(Beginning of Recorded information)

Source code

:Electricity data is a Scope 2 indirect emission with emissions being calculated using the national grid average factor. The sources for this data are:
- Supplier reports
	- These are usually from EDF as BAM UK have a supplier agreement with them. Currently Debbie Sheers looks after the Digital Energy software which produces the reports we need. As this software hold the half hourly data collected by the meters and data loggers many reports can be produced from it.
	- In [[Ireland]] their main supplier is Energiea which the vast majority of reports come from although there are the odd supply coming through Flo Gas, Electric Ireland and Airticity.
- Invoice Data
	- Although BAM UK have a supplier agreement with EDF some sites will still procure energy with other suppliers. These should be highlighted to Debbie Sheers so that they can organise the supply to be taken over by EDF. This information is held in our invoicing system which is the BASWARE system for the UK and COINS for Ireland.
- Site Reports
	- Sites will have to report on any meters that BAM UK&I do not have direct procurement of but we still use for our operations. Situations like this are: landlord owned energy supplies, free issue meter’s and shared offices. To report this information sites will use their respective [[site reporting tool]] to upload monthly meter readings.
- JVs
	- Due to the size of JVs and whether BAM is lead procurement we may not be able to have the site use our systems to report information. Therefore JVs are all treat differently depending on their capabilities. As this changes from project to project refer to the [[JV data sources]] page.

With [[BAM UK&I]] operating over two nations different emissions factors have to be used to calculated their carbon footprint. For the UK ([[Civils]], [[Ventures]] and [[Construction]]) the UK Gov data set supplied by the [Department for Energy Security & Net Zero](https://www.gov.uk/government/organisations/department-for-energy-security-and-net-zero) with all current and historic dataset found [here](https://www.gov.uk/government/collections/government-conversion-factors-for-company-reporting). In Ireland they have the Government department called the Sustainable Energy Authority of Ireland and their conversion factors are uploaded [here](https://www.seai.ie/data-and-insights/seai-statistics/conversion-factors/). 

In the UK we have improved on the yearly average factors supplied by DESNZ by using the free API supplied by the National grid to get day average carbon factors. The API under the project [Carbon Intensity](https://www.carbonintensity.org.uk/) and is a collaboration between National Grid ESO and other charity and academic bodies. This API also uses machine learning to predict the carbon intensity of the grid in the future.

(End of Recorded information)
(Beginning of Recorded information)

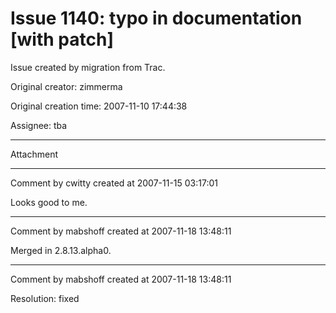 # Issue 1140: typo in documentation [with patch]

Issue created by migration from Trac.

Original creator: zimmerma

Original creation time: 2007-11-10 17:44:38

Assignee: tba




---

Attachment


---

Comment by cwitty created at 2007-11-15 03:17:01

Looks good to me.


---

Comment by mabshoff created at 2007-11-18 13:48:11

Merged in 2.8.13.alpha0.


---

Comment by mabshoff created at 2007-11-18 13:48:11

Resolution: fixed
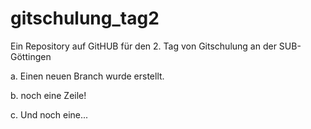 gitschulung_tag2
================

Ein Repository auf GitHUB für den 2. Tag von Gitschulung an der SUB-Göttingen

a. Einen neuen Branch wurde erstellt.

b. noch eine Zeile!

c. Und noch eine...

(End of Recorded information)

> Work item: Lines above that contain the string "Original" make up the answer.

> Your response:
Original creator: zimmerma
Original creation time: 2007-11-10 17:44:38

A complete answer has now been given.